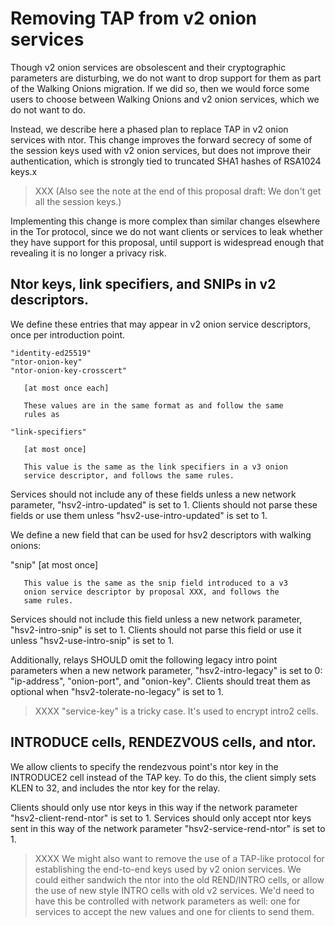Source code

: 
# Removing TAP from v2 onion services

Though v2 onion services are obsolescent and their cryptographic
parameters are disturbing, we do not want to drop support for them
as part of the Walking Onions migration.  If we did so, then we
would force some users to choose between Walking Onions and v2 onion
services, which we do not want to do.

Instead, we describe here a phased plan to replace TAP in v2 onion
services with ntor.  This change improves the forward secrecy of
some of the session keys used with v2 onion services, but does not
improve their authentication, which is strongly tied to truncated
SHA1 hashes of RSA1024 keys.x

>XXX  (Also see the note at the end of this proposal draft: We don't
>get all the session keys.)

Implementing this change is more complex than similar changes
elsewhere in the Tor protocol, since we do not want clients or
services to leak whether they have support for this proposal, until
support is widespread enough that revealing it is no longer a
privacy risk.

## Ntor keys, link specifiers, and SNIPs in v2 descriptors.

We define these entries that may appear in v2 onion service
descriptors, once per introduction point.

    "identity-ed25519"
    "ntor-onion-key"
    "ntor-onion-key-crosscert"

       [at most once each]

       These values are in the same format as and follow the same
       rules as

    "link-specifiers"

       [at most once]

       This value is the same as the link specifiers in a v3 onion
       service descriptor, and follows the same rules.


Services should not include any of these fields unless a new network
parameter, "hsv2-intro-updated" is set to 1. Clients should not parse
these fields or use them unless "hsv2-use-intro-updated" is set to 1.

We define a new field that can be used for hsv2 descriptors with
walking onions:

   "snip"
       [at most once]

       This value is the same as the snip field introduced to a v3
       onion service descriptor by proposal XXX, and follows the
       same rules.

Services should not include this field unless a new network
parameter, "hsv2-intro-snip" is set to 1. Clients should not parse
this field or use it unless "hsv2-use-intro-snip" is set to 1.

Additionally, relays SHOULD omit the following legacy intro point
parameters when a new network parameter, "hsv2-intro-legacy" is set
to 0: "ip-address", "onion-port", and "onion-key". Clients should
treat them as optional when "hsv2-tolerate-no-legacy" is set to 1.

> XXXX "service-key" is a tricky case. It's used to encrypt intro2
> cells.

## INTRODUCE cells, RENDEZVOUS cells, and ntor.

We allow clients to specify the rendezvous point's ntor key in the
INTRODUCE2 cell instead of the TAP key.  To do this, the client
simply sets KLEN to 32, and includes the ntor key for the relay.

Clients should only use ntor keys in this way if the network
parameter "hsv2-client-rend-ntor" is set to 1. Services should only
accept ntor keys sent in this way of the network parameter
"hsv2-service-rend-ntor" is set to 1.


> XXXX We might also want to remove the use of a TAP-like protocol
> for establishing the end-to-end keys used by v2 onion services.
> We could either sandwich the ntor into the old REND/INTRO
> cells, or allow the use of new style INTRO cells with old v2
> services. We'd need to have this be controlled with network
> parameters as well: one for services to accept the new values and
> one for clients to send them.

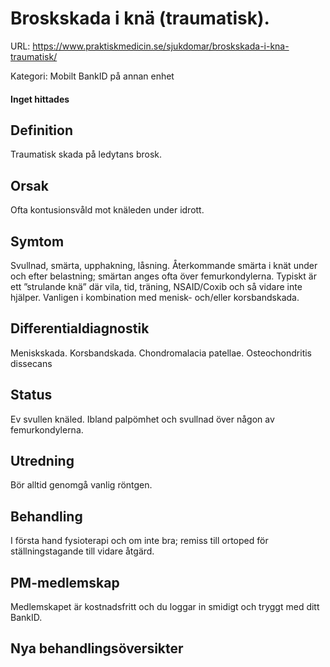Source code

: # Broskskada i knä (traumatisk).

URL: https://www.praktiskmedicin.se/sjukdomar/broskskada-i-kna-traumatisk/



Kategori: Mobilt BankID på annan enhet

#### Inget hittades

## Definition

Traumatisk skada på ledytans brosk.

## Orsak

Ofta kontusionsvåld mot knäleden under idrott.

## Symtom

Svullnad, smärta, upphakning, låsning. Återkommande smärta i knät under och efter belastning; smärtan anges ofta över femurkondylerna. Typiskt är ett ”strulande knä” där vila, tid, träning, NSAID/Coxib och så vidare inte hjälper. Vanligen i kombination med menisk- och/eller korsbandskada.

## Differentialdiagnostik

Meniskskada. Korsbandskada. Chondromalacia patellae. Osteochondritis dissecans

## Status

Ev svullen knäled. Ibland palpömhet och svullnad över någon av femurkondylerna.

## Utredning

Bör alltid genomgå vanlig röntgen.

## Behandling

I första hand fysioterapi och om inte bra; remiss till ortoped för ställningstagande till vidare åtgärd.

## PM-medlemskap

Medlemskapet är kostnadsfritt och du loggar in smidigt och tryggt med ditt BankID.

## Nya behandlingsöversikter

-.-.-

EXERCISE INSTRUCTIONS: Type the material out again exactly. Skip the pictures.

ANSWER SPACE:
Source code

: 
# Removing TAP from v2 onion services

Though v2 onion services are obsolescent and their cryptographic
parameters are disturbing, we do not want to drop support for them
as part of the Walking Onions migration.  If we did so, then we
would force some users to choose between Walking Onions and v2 onion
services, which we do not want to do.

Instead, we describe here a phased plan to replace TAP in v2 onion
services with ntor.  This change improves the forward secrecy of
some of the session keys used with v2 onion services, but does not
improve their authentication, which is strongly tied to truncated
SHA1 hashes of RSA1024 keys.x

>XXX  (Also see the note at the end of this proposal draft: We don't
>get all the session keys.)

Implementing this change is more complex than similar changes
elsewhere in the Tor protocol, since we do not want clients or
services to leak whether they have support for this proposal, until
support is widespread enough that revealing it is no longer a
privacy risk.

## Ntor keys, link specifiers, and SNIPs in v2 descriptors.

We define these entries that may appear in v2 onion service
descriptors, once per introduction point.

    "identity-ed25519"
    "ntor-onion-key"
    "ntor-onion-key-crosscert"

       [at most once each]

       These values are in the same format as and follow the same
       rules as

    "link-specifiers"

       [at most once]

       This value is the same as the link specifiers in a v3 onion
       service descriptor, and follows the same rules.


Services should not include any of these fields unless a new network
parameter, "hsv2-intro-updated" is set to 1. Clients should not parse
these fields or use them unless "hsv2-use-intro-updated" is set to 1.

We define a new field that can be used for hsv2 descriptors with
walking onions:

   "snip"
       [at most once]

       This value is the same as the snip field introduced to a v3
       onion service descriptor by proposal XXX, and follows the
       same rules.

Services should not include this field unless a new network
parameter, "hsv2-intro-snip" is set to 1. Clients should not parse
this field or use it unless "hsv2-use-intro-snip" is set to 1.

Additionally, relays SHOULD omit the following legacy intro point
parameters when a new network parameter, "hsv2-intro-legacy" is set
to 0: "ip-address", "onion-port", and "onion-key". Clients should
treat them as optional when "hsv2-tolerate-no-legacy" is set to 1.

> XXXX "service-key" is a tricky case. It's used to encrypt intro2
> cells.

## INTRODUCE cells, RENDEZVOUS cells, and ntor.

We allow clients to specify the rendezvous point's ntor key in the
INTRODUCE2 cell instead of the TAP key.  To do this, the client
simply sets KLEN to 32, and includes the ntor key for the relay.

Clients should only use ntor keys in this way if the network
parameter "hsv2-client-rend-ntor" is set to 1. Services should only
accept ntor keys sent in this way of the network parameter
"hsv2-service-rend-ntor" is set to 1.


> XXXX We might also want to remove the use of a TAP-like protocol
> for establishing the end-to-end keys used by v2 onion services.
> We could either sandwich the ntor into the old REND/INTRO
> cells, or allow the use of new style INTRO cells with old v2
> services. We'd need to have this be controlled with network
> parameters as well: one for services to accept the new values and
> one for clients to send them.

Source code

: # Broskskada i knä (traumatisk).

URL: https://www.praktiskmedicin.se/sjukdomar/broskskada-i-kna-traumatisk/



Kategori: Mobilt BankID på annan enhet

#### Inget hittades

## Definition

Traumatisk skada på ledytans brosk.

## Orsak

Ofta kontusionsvåld mot knäleden under idrott.

## Symtom

Svullnad, smärta, upphakning, låsning. Återkommande smärta i knät under och efter belastning; smärtan anges ofta över femurkondylerna. Typiskt är ett ”strulande knä” där vila, tid, träning, NSAID/Coxib och så vidare inte hjälper. Vanligen i kombination med menisk- och/eller korsbandskada.

## Differentialdiagnostik

Meniskskada. Korsbandskada. Chondromalacia patellae. Osteochondritis dissecans

## Status

Ev svullen knäled. Ibland palpömhet och svullnad över någon av femurkondylerna.

## Utredning

Bör alltid genomgå vanlig röntgen.

## Behandling

I första hand fysioterapi och om inte bra; remiss till ortoped för ställningstagande till vidare åtgärd.

## PM-medlemskap

Medlemskapet är kostnadsfritt och du loggar in smidigt och tryggt med ditt BankID.

## Nya behandlingsöversikter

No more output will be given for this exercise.